* Problem statement
Among the following entries, how many lines hold the string "estor"? State only the number.

Rendered images with source text:
..........

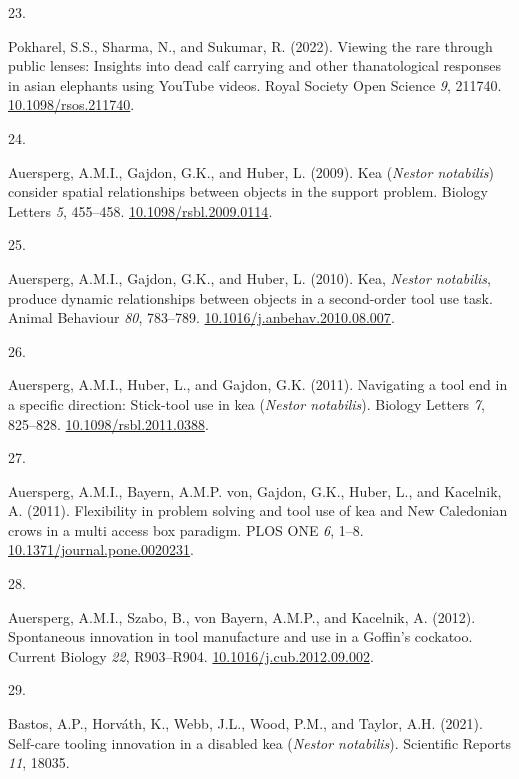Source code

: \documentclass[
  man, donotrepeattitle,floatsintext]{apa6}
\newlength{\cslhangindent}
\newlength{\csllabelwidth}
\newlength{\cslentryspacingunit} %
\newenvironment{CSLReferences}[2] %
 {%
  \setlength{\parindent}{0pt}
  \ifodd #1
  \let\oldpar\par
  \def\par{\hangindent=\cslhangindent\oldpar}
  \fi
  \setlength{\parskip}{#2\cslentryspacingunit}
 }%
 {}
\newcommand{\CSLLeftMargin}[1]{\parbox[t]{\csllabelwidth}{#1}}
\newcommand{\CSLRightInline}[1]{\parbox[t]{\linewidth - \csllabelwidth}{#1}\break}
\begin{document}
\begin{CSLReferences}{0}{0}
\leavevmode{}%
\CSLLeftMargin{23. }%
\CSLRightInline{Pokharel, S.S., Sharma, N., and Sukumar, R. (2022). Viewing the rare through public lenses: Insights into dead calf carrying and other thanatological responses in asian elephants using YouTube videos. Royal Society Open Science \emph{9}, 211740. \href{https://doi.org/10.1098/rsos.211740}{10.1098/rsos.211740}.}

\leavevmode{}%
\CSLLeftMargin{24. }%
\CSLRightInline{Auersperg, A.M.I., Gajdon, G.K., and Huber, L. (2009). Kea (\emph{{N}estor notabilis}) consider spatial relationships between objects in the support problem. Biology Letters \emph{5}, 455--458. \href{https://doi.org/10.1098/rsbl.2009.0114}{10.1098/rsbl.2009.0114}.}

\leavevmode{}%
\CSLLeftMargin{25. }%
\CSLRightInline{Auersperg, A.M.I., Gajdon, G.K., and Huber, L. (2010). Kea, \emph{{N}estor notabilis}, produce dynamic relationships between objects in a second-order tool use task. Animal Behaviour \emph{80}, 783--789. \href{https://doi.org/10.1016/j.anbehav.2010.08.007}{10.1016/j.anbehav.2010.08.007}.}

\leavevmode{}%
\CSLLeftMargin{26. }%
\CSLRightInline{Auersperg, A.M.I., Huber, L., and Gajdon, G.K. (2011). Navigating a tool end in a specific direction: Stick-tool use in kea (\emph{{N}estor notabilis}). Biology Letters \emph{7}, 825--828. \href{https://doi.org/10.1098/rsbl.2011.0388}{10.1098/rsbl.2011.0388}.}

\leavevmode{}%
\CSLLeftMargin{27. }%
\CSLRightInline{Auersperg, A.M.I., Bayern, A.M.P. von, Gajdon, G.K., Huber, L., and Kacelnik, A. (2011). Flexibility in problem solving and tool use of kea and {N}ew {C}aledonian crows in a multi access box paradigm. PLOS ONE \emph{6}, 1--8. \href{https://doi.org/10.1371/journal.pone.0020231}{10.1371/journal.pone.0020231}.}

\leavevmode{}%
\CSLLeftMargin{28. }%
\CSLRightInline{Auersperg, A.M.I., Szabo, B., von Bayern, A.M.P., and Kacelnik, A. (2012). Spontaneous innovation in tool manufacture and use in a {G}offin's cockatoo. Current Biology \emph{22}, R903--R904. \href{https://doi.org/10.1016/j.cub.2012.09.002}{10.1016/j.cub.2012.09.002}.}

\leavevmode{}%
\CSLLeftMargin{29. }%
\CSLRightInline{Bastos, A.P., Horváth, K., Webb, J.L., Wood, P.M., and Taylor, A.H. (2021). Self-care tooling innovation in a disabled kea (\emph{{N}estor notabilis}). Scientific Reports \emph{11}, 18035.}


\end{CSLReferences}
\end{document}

..........

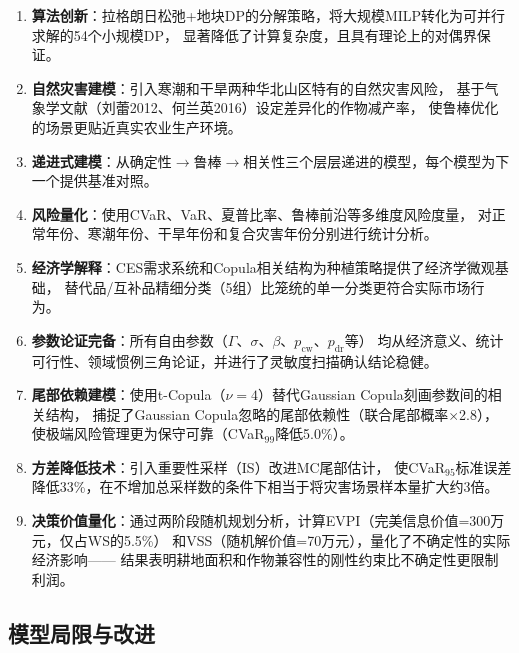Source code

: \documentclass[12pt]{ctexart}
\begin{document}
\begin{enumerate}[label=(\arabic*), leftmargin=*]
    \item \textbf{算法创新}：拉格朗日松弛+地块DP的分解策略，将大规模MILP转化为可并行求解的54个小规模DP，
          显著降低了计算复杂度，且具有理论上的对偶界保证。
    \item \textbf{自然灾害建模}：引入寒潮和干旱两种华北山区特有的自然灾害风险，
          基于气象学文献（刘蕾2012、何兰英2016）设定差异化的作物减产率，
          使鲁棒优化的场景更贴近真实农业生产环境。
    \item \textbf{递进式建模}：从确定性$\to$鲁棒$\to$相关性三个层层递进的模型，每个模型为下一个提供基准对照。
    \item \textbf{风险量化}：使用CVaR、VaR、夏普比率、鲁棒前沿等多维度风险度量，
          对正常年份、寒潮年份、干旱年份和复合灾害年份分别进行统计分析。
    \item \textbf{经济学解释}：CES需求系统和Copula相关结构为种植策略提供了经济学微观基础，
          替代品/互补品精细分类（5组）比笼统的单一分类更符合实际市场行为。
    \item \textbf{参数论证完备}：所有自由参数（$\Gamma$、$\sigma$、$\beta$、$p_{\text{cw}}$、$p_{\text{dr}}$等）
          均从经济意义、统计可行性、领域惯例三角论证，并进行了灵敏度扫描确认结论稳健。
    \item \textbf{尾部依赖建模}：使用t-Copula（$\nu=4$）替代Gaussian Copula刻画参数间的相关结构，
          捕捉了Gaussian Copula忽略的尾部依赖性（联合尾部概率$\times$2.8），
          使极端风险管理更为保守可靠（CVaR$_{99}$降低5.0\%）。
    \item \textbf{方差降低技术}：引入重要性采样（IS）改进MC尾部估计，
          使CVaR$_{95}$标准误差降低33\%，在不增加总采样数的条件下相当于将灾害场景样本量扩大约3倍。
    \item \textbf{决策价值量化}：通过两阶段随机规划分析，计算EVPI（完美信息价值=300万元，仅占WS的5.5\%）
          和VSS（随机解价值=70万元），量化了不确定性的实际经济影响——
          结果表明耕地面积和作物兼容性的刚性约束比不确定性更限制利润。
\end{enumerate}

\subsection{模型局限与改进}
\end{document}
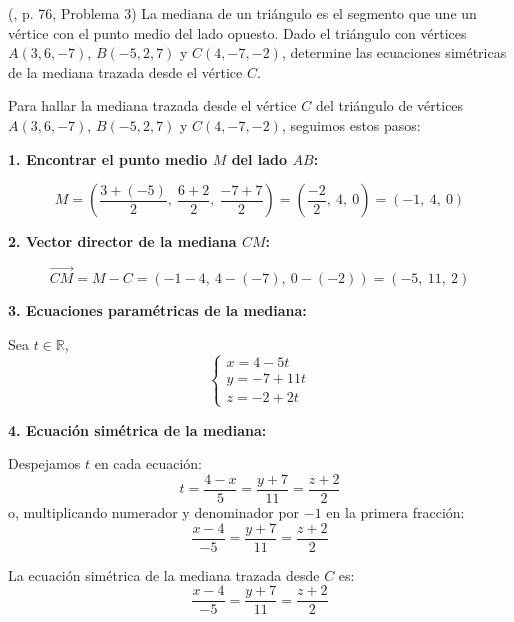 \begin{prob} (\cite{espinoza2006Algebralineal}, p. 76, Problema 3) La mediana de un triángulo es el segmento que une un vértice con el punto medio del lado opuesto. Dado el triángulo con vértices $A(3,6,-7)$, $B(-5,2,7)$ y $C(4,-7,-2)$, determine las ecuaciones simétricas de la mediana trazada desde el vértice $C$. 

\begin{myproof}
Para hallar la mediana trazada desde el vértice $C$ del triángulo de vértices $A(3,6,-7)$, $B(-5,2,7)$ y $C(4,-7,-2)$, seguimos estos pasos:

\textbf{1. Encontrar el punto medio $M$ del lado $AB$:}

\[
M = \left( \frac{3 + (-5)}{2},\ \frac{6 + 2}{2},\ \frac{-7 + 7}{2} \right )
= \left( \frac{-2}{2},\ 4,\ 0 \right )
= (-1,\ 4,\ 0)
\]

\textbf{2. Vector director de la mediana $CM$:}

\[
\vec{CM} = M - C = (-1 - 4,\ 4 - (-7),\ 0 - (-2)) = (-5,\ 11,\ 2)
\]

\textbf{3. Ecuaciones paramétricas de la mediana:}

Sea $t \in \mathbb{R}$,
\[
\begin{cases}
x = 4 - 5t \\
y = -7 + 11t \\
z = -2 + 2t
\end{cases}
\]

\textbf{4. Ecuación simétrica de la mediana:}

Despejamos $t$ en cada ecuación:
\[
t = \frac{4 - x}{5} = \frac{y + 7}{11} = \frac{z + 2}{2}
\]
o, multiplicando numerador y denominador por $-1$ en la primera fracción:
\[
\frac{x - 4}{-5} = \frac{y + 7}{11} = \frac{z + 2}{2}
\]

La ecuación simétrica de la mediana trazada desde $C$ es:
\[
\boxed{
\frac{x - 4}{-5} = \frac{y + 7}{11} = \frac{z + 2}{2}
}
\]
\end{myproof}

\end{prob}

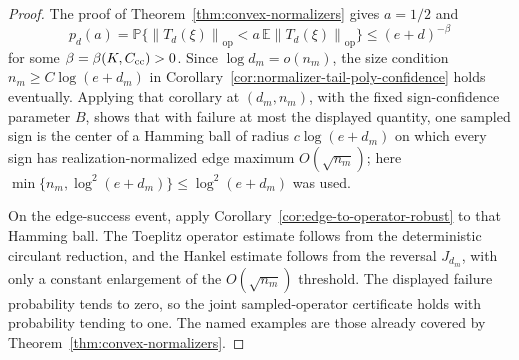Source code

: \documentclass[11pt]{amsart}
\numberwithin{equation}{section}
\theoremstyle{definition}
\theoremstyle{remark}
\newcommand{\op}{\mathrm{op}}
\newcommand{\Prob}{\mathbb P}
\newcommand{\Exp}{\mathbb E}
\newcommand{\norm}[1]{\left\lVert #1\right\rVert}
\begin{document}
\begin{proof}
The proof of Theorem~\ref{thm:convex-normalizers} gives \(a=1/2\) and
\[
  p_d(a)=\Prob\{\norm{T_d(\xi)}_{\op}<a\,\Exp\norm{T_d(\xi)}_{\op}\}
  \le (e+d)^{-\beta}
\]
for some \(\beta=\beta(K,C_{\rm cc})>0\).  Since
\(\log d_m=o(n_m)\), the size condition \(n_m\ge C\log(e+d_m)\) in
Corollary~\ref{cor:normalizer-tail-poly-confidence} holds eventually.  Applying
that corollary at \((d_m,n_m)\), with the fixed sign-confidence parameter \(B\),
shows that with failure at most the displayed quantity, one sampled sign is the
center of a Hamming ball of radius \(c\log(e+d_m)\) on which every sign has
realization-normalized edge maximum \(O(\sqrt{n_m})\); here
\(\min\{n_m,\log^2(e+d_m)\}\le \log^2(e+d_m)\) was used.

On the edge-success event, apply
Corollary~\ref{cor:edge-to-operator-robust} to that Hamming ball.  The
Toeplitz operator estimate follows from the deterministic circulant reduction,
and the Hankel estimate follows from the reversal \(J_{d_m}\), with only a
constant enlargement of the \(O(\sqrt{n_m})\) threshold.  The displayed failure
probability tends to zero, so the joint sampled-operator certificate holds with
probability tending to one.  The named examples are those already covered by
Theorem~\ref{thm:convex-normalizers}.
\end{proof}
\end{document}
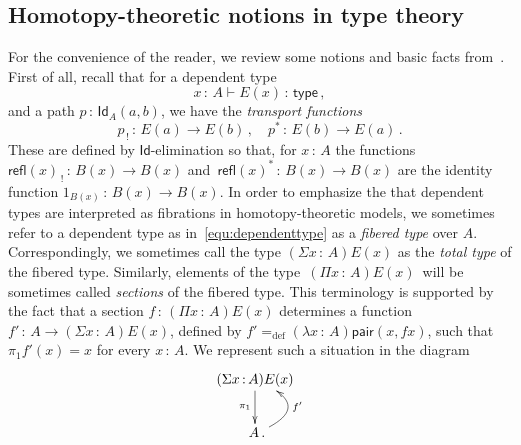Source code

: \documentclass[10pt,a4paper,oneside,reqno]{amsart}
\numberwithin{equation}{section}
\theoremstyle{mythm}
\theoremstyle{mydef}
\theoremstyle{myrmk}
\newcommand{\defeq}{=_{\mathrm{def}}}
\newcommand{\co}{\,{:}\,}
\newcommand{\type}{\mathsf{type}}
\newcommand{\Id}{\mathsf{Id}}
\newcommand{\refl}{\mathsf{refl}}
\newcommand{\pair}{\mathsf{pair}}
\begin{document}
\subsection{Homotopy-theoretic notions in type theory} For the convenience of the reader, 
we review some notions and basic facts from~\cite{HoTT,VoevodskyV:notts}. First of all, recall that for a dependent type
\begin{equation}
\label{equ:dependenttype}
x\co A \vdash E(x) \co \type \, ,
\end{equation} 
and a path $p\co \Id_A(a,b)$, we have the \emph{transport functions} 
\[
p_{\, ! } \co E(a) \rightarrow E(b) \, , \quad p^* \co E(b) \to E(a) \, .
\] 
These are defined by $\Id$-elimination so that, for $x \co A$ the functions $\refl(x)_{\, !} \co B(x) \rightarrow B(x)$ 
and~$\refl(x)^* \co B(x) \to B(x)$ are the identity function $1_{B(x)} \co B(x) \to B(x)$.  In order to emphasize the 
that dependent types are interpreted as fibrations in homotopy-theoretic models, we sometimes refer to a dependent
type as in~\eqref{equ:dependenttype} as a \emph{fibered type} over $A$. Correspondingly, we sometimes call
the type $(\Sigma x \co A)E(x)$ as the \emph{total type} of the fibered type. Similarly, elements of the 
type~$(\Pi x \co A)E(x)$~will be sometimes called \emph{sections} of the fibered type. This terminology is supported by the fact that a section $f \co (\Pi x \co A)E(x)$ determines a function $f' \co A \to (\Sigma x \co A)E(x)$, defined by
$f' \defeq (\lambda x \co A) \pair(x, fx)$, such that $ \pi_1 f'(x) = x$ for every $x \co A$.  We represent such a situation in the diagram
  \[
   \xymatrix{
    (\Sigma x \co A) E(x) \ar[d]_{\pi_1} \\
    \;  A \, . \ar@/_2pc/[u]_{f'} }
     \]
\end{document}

..........

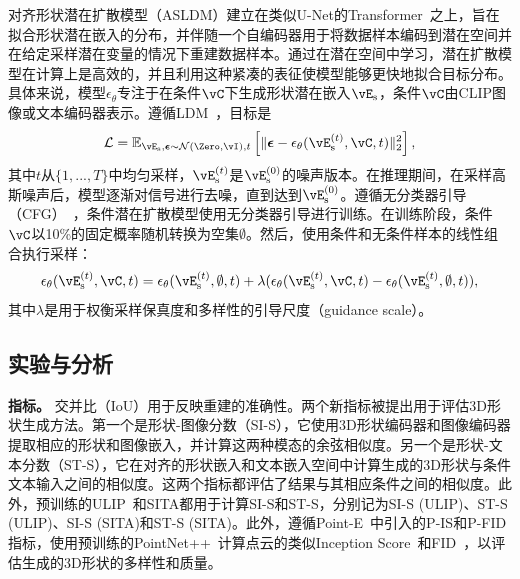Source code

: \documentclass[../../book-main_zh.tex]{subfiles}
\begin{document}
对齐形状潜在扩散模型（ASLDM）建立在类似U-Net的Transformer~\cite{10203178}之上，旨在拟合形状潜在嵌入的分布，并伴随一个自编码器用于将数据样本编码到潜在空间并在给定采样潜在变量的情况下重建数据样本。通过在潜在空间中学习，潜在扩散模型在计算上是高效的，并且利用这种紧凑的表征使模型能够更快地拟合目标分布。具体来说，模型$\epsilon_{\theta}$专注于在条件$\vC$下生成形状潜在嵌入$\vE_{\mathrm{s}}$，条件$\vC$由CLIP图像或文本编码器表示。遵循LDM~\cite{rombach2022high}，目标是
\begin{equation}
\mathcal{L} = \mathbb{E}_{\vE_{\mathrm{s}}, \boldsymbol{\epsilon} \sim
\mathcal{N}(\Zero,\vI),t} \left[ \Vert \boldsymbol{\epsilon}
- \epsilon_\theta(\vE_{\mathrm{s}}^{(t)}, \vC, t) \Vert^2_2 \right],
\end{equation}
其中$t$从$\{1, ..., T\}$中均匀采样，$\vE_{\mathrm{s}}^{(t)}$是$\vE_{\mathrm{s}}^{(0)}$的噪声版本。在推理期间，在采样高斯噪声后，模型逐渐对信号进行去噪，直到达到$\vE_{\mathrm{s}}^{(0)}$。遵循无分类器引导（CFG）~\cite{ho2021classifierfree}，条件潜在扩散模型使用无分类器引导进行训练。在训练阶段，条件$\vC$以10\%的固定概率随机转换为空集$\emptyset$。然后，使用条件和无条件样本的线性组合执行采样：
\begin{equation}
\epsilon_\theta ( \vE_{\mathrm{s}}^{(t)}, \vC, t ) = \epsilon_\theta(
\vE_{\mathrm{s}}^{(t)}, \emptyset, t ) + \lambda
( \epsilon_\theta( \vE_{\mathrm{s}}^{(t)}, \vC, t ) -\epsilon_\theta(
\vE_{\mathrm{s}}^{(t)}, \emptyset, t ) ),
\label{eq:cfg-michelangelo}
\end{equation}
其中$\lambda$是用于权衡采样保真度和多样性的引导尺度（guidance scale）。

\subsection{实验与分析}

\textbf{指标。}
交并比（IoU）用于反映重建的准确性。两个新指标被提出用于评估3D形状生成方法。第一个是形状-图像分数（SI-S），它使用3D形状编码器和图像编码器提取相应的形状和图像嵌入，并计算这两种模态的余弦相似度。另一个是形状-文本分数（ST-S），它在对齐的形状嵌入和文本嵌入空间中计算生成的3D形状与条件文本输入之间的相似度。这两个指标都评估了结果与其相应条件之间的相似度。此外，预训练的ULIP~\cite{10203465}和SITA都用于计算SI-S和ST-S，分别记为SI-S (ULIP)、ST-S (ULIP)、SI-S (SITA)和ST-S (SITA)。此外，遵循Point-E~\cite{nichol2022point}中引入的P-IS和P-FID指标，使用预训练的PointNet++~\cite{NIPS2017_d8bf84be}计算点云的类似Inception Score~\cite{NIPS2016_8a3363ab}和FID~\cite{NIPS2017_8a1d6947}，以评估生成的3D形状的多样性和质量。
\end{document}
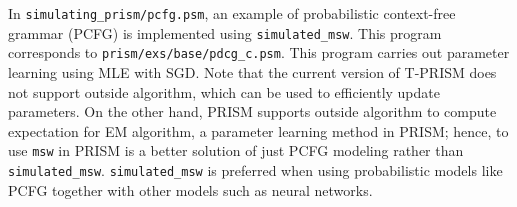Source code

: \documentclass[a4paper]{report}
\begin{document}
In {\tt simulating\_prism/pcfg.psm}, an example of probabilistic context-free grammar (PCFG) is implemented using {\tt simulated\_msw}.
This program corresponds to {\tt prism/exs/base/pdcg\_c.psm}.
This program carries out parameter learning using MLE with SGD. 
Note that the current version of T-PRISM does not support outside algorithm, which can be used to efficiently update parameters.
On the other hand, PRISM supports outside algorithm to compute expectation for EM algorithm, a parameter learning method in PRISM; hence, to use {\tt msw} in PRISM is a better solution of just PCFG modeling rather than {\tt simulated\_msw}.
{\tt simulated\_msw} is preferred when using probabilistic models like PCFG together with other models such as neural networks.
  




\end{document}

..........

* Response for this exercise
4